Review of 'Edgy Architecture: Living in the Most Impossible Places'

By Agata Toromanoff

By Josephine Minutillo
Edgy Architecture: Living in the Most Impossible Places, by Agata Toromanoff.

Edgy Architecture: Living in the Most Impossible Places, by Agata Toromanoff. Lanoo Publishers, 224 pages, $45.

April 8, 2020

“Edgy” can mean a lot of things—“experimental” and “avant-garde” come to mind. The projects in this book, mainly houses, are certainly those. But they are also edgy in the literal sense, as in built on an edge. A deeply sloping site: not a problem. An actual cliff: even better!

Several of the residences featured have been published in the pages of this magazine. Among them, MacKay-Lyons Sweetapple Architects’ Cliff House, a simple wood box that teeters off the edge of a bedrock cliff along the Nova Scotian coast. Chilean architecture studio Pezo Von Ellrichshausen’s Loba House, on the other hand, is embedded into its cliffside site midway down that country’s long coastline, its sturdy concrete roof becoming a platform for enjoying stunning ocean views.

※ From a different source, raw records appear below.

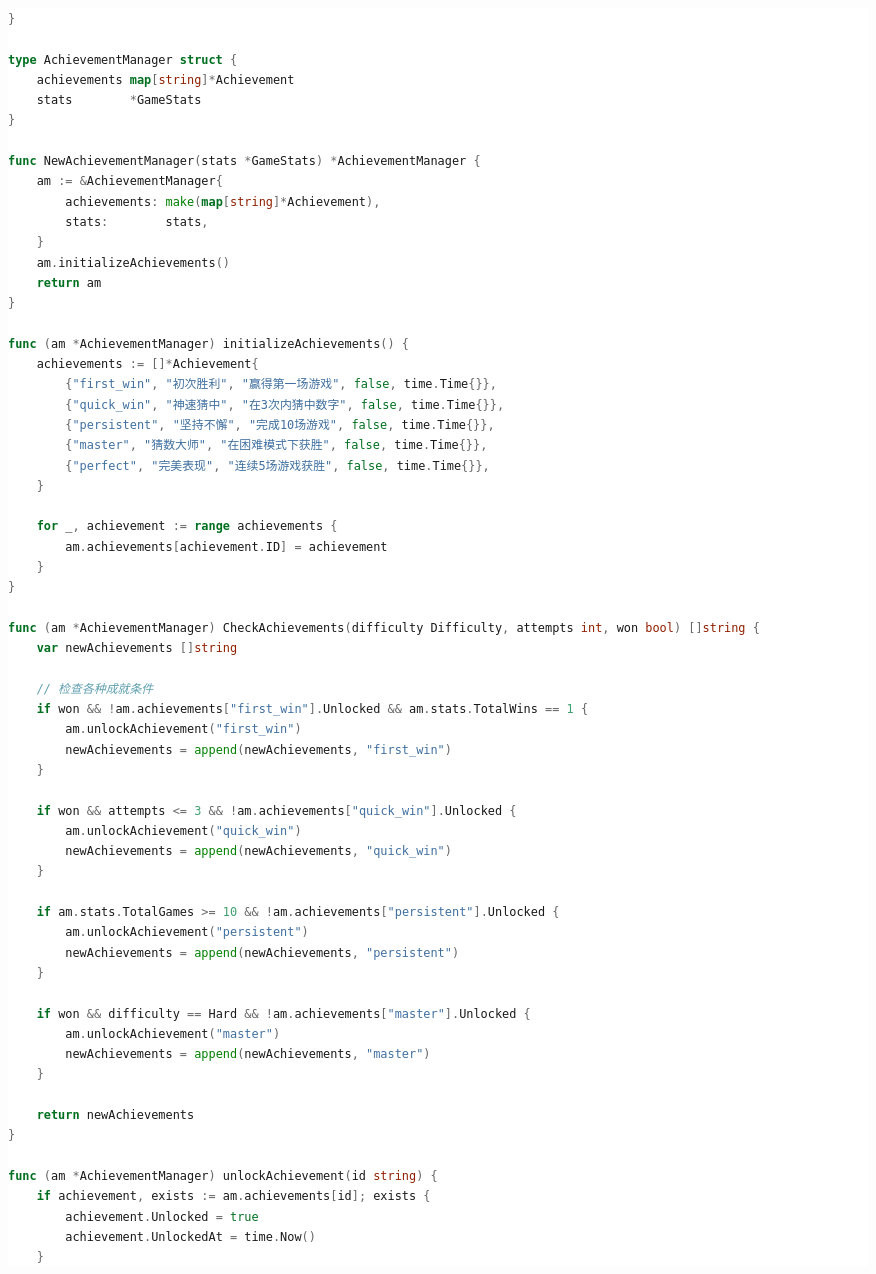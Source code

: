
 ```go
}

type AchievementManager struct {
    achievements map[string]*Achievement
    stats        *GameStats
}

func NewAchievementManager(stats *GameStats) *AchievementManager {
    am := &AchievementManager{
        achievements: make(map[string]*Achievement),
        stats:        stats,
    }
    am.initializeAchievements()
    return am
}

func (am *AchievementManager) initializeAchievements() {
    achievements := []*Achievement{
        {"first_win", "初次胜利", "赢得第一场游戏", false, time.Time{}},
        {"quick_win", "神速猜中", "在3次内猜中数字", false, time.Time{}},
        {"persistent", "坚持不懈", "完成10场游戏", false, time.Time{}},
        {"master", "猜数大师", "在困难模式下获胜", false, time.Time{}},
        {"perfect", "完美表现", "连续5场游戏获胜", false, time.Time{}},
    }

    for _, achievement := range achievements {
        am.achievements[achievement.ID] = achievement
    }
}

func (am *AchievementManager) CheckAchievements(difficulty Difficulty, attempts int, won bool) []string {
    var newAchievements []string

    // 检查各种成就条件
    if won && !am.achievements["first_win"].Unlocked && am.stats.TotalWins == 1 {
        am.unlockAchievement("first_win")
        newAchievements = append(newAchievements, "first_win")
    }

    if won && attempts <= 3 && !am.achievements["quick_win"].Unlocked {
        am.unlockAchievement("quick_win")
        newAchievements = append(newAchievements, "quick_win")
    }

    if am.stats.TotalGames >= 10 && !am.achievements["persistent"].Unlocked {
        am.unlockAchievement("persistent")
        newAchievements = append(newAchievements, "persistent")
    }

    if won && difficulty == Hard && !am.achievements["master"].Unlocked {
        am.unlockAchievement("master")
        newAchievements = append(newAchievements, "master")
    }

    return newAchievements
}

func (am *AchievementManager) unlockAchievement(id string) {
    if achievement, exists := am.achievements[id]; exists {
        achievement.Unlocked = true
        achievement.UnlockedAt = time.Now()
    }
```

Casa Del Acantilado—Spanish for, you guessed it, Cliff House—was a sensation when it was completed five years ago. Without doubt the most bizarre house of the bunch, its wavy form and scale-like cladding (all roof) is perched above the Mediterranean in Salobreña, Spain.

Not all of the 60 case studies are secluded mountainside retreats, though there are quite a number of those, from a boxy summer spot in the Swiss Alps to a sculptural ski getaway in Whistler, British Columbia.

Urban projects are fewer, but several hillside homes in Los Angeles made the cut. Among them, Stack House, by 2017 Record Design Vanguard firm FreelandBuck is a composition of white cubes, well, stacked on top of each other. Eric Rosen Architects carved the Barrington Residence out of its challenging topography so that the grassy surface of the roof becomes part of the site. Taking inspiration from artist Gordon Matta-Clark’s 1970s work Splitting, the architect sliced the slope beneath it, where a dramatic cantilevered stair has views to the city’s famous Getty Center atop an adjacent hill.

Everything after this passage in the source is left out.